On The Streets Of Kiev
Earlier on Sunday, protesters in Kiev built barricades to block important government buildings. A group also tore down a statue of Lenin in the center of the city, a symbolic but controversial action. This action prompted speakers at the protest in New York to rally the crowd, saying: “If Lenin couldn’t withstand EuroMaidan, what do you think will happen to Yanukovych and [Ukrainian Prime Minister Mykola] Azarov?”
Although the movement has, for the most part, attempted to maintain a peaceful front, last week, angry protesters spurred a backlash from Ukraine's government and local police, who beat several aggressive protestors in addition to peaceful bystanders and journalists. More than 260 people have so far been injured. Western powers, meanwhile, have urged both the Ukrainian government and the opposition to abstain from further violence.
Yanukovych hasn’t shown any signs of compromising with the protestors, and instead has been holding talks with Russian President Vladimir Putin to negotiate a “strategic partnership” to help Ukraine meet $17 billion in debt repayments and Russian gas bills. The deal with Russia would provide Ukraine with cheaper Russian gas.

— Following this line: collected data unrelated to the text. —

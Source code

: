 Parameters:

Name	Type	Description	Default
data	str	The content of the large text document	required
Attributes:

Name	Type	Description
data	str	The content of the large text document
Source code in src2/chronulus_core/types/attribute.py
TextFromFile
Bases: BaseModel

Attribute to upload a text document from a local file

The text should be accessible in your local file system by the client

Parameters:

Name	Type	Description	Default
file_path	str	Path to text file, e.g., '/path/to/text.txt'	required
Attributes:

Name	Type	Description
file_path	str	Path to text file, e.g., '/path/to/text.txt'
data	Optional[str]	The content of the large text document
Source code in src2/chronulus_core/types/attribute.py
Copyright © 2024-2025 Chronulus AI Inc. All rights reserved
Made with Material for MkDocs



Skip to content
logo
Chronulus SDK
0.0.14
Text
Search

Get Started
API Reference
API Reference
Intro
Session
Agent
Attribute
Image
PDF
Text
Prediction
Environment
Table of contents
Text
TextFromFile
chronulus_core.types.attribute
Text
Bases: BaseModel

Vitali Klitschko, world boxing champion and a leading voice for the EuroMaidan movement, told reporters in Kiev Sunday that he is “convinced that after these events, dictatorship will never survive in our country. People will not tolerate when they are beaten, when their mouths are shut, when their principles and values are ignored.”
Kiev was the scene of the Orange Revolution in 2004, when Ukrainians rose up to support European-minded presidential candidate, Viktor Yushchenko, against Russia-influenced Yanukovych.

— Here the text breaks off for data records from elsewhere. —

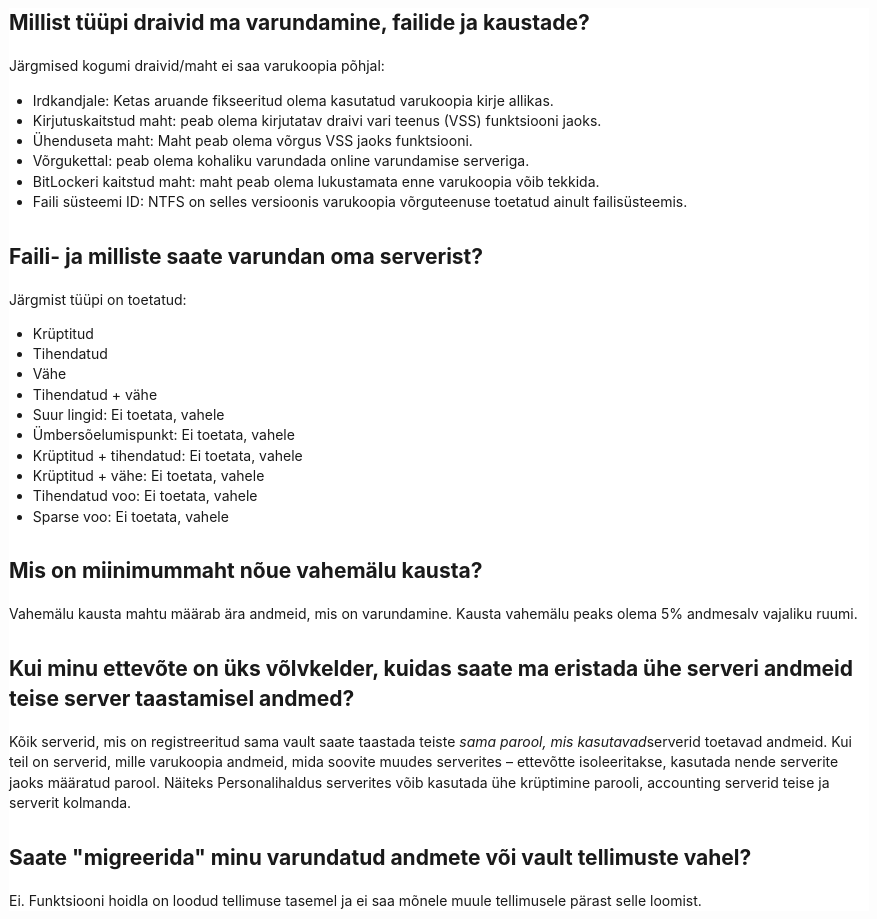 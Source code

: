 ## <a name="what-types-of-drives-can-i-backup-files-and-folders-from-br"></a>Millist tüüpi draivid ma varundamine, failide ja kaustade? <br/>
Järgmised kogumi draivid/maht ei saa varukoopia põhjal:

- Irdkandjale: Ketas aruande fikseeritud olema kasutatud varukoopia kirje allikas.
- Kirjutuskaitstud maht: peab olema kirjutatav draivi vari teenus (VSS) funktsiooni jaoks.
- Ühenduseta maht: Maht peab olema võrgus VSS jaoks funktsiooni.
- Võrgukettal: peab olema kohaliku varundada online varundamise serveriga.
- BitLockeri kaitstud maht: maht peab olema lukustamata enne varukoopia võib tekkida.
- Faili süsteemi ID: NTFS on selles versioonis varukoopia võrguteenuse toetatud ainult failisüsteemis.

## <a name="what-file-and-folder-types-can-i-back-up-from-my-serverbr"></a>Faili- ja milliste saate varundan oma serverist?<br/>
Järgmist tüüpi on toetatud:

- Krüptitud
- Tihendatud
- Vähe
- Tihendatud + vähe
- Suur lingid: Ei toetata, vahele
- Ümbersõelumispunkt: Ei toetata, vahele
- Krüptitud + tihendatud: Ei toetata, vahele
- Krüptitud + vähe: Ei toetata, vahele
- Tihendatud voo: Ei toetata, vahele
- Sparse voo: Ei toetata, vahele

## <a name="whats-the-minimum-size-requirement-for-the-cache-folder-br"></a>Mis on miinimummaht nõue vahemälu kausta? <br/>
Vahemälu kausta mahtu määrab ära andmeid, mis on varundamine. Kausta vahemälu peaks olema 5% andmesalv vajaliku ruumi.

## <a name="if-my-organization-has-one-vault-how-can-i-isolate-one-servers-data-from-another-server-when-restoring-databr"></a>Kui minu ettevõte on üks võlvkelder, kuidas saate ma eristada ühe serveri andmeid teise server taastamisel andmed?<br/>
Kõik serverid, mis on registreeritud sama vault saate taastada teiste *sama parool, mis kasutavad*serverid toetavad andmeid. Kui teil on serverid, mille varukoopia andmeid, mida soovite muudes serverites – ettevõtte isoleeritakse, kasutada nende serverite jaoks määratud parool. Näiteks Personalihaldus serverites võib kasutada ühe krüptimine parooli, accounting serverid teise ja serverit kolmanda.

## <a name="can-i-migrate-my-backup-data-or-vault-between-subscriptions-br"></a>Saate "migreerida" minu varundatud andmete või vault tellimuste vahel? <br/>
Ei. Funktsiooni hoidla on loodud tellimuse tasemel ja ei saa mõnele muule tellimusele pärast selle loomist.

But EuroMaidan is slightly different, mostly because it “isn’t politically party-oriented,” according to Andrij Dobriansky, a Ukrainian community organizer based in New York.
“One of the things that benefits this movement is that there is no unified opposition. There’s no party taking over – it can really be a national movement. I’ve got to say, it’s [similar to] Occupy [Wall Street],” Dobriansky said.
While Occupy Wall Street may have failed because the movement lacked a goal, EuroMaidan’s objective is clear-cut: Ukrainians simply want to join the EU.
And, though Ukraine's entry into the EU might not be an overnight success story and it could take several years before the country can become economically and politically stable, it is “the way to move forward,” Dobriansky said.
Meanwhile, those protesting at the Consulate General of Ukraine in New York were focused on maintaining a peaceful image of the EuroMaidan movement, and showed their gratitude to the NYPD for allowing them to demonstrate, and said several prayers for peace.
“It’s necessary to support all the people in Ukraine who are demonstrating,” Xenia Iwasykiw, a protestor originally from New York City who has family in Ukraine, told International Business Times. “[Ukrainians] feel like they are European. They want to integrate into the European community, and they are being stopped by their own government.”
Iwasykiw said her relatives, currently protesting on the streets of Kiev and Lviv, are uplifted by the solidarity they see from their supporters in American cities and around the world. Some protesters even held up their phones, showing they were in real-time contact with their families back in Ukraine using social networking tools such as Skype and FaceTime. Demonstrations were also held in Philadelphia, Chicago, Cleveland and San Francisco.
“This originally started with Ukraine wanting to be a part of Europe, but it’s grown into so much more than that in the past couple of days,” Khrystyna Chorniy, a 23-year-old nurse originally from Ukraine who is now working in New Jersey, told IBTimes. “Because now….the government needs to leave because the people are suffering from its decisions.”